Exercise instructions:
Tally the lines of the listing that contain the string "square". Give the number and nothing else.

Provided records:

══════

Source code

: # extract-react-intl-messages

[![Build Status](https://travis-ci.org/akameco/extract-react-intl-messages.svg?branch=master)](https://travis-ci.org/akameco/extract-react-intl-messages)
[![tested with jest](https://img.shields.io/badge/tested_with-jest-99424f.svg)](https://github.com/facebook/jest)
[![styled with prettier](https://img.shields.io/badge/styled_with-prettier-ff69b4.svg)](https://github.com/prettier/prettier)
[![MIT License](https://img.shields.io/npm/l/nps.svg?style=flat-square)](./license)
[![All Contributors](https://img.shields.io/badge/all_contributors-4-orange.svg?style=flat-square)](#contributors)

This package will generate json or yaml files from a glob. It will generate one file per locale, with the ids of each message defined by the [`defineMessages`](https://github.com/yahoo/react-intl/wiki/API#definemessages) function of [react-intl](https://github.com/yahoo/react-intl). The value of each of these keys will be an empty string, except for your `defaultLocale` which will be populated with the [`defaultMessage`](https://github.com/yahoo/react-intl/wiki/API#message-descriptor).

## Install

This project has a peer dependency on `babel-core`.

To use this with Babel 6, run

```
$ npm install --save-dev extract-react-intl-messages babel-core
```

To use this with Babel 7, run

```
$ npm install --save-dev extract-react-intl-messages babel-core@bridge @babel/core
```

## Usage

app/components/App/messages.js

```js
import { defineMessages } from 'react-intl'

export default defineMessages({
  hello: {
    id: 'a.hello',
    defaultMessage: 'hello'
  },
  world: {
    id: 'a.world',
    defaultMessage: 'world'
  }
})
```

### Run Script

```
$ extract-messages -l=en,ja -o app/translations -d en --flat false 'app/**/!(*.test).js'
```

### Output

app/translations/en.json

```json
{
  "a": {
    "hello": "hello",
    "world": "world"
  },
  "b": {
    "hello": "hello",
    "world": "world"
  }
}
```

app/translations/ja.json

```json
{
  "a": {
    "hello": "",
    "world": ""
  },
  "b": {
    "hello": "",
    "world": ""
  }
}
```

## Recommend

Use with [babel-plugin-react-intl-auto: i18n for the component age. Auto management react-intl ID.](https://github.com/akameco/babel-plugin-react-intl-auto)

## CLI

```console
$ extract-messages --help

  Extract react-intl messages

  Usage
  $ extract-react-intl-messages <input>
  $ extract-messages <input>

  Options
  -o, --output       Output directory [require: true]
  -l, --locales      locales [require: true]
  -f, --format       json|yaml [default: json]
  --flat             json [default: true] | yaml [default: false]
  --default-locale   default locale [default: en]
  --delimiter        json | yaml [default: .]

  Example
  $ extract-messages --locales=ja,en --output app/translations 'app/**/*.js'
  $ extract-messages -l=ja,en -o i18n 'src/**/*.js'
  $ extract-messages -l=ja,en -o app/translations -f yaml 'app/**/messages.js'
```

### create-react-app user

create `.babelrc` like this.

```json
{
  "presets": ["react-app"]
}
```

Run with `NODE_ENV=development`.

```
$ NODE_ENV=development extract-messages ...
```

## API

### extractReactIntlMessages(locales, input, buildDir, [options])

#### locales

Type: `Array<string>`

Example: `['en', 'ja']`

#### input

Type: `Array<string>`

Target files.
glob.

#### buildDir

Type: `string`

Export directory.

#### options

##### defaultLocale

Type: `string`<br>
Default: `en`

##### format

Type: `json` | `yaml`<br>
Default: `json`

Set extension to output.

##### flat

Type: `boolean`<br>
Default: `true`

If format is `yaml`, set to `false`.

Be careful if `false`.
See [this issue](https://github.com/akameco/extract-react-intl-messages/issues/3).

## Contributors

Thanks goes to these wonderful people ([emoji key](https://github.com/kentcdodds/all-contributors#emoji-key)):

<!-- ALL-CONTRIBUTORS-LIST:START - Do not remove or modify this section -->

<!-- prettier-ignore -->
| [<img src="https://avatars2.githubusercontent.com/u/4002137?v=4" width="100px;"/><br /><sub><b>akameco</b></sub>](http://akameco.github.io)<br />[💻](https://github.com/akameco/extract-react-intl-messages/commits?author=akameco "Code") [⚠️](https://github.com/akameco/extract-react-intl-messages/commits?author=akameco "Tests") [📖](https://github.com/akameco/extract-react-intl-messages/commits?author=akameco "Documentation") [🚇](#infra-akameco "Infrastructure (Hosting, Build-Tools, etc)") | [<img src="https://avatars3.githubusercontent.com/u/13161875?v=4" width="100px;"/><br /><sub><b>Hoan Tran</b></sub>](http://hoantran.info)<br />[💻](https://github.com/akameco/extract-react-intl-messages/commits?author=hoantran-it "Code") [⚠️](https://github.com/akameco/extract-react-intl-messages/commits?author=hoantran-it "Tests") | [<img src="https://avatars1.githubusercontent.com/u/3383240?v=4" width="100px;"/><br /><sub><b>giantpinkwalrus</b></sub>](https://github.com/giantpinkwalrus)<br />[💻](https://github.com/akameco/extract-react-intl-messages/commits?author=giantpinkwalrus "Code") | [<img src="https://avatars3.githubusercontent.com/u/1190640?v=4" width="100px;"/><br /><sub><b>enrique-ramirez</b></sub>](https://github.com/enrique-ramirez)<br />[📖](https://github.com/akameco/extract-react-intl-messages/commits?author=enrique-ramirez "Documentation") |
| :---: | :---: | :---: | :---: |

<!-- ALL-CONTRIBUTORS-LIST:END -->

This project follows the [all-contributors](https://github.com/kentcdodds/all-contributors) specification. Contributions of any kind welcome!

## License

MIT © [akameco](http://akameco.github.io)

══════

Reply to the task:
2